Ya era hora de visitar a Naiquen, de insistir, él no era hombre de darse por vencido. Se dio una ducha y se arregló con mayor esmero que el habitual, quería impresionarla. La buscaría en el trabajo y la llevaría al colegio a buscar a los chicos, hacía mucho frío para que anduvieran en la calle. Deseaba que ella apreciara esos gestos de cuidado, quería demostrarle que él sería un buen padre.
Aguardó en la esquina donde ella tomaba el colectivo y cuando la vio avanzar una sonrisa se le escapó de la cara y voló hacia ella, quien de inmediato lo divisó y esbozó un gesto de malestar. Nehuén no se amilanó y bajó del auto.
—Vine a buscarte —dijo sin dejar de sonreírle—, hace mucho frío.
Ella no respondió y quedó tiesa en la parada mirando con ansiedad si venía el transporte.
—Vamos, Naiquen, no seas terca, dejame que te lleve a buscar a los chicos.
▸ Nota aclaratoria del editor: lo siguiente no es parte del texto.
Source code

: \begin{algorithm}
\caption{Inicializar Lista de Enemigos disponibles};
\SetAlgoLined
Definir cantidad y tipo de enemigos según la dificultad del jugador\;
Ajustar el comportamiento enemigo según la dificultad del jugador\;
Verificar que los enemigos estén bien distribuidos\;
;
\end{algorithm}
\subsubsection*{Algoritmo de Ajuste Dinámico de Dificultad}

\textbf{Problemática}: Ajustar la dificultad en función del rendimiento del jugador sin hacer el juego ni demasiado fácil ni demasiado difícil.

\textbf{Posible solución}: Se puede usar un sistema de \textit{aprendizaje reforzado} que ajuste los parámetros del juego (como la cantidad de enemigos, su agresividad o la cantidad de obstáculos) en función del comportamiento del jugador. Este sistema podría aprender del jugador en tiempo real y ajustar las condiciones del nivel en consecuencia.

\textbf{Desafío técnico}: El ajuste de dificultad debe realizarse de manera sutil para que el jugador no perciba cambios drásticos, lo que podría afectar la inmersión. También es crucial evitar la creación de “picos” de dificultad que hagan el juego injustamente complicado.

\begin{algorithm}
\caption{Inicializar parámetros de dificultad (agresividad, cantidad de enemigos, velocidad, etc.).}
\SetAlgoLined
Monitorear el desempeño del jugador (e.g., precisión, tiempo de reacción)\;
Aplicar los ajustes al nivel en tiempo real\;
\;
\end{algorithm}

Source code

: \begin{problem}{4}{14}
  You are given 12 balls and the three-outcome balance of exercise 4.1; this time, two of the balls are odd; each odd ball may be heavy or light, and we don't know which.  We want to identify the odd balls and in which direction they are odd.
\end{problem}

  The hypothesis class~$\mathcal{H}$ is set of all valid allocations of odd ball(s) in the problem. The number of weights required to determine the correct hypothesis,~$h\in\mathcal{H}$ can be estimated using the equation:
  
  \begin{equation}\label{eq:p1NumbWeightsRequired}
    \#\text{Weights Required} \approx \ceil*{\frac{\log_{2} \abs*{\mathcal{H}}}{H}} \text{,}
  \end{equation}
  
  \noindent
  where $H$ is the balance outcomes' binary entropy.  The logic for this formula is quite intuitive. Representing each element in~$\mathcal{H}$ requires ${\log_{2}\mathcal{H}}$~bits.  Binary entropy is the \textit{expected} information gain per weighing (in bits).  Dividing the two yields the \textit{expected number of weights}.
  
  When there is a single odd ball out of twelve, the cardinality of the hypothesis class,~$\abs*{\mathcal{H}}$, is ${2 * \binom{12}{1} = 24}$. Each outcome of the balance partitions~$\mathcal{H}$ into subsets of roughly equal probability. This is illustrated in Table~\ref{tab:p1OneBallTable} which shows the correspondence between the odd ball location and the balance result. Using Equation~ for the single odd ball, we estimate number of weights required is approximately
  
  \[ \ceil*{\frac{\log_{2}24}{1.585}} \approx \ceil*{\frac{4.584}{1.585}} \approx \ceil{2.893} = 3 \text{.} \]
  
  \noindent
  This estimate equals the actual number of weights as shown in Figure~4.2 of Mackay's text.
—Te dije que no quería volver a verte. —Había frustración en sus palabras—. Andate, yo sé ocuparme de mi familia.
—Lo sé, solo quiero ayudarte.
Un trueno quebró la paz del mediodía y la mujer se sobresaltó. De inmediato enormes gotas de lluvia comenzaron a caer con fuerza.
—Vamos. —Nehuén la tomó del brazo y la introdujo en el rodado.
Ella se sacudió el pelo con fastidio y se acomodó la ropa mientras él conducía con una sonrisa triunfal en sus labios. Naiquen lo odió por su autosuficiencia y arrogancia. Jamás caería rendida a sus encantos por mucho deseo que sintiera, producto del desamor de su marido. Si lo pensaba bien, era la primera vez que un hombre la deseaba, era eso lo que la volvía vulnerable, y por esa misma vulnerabilidad se enojaba.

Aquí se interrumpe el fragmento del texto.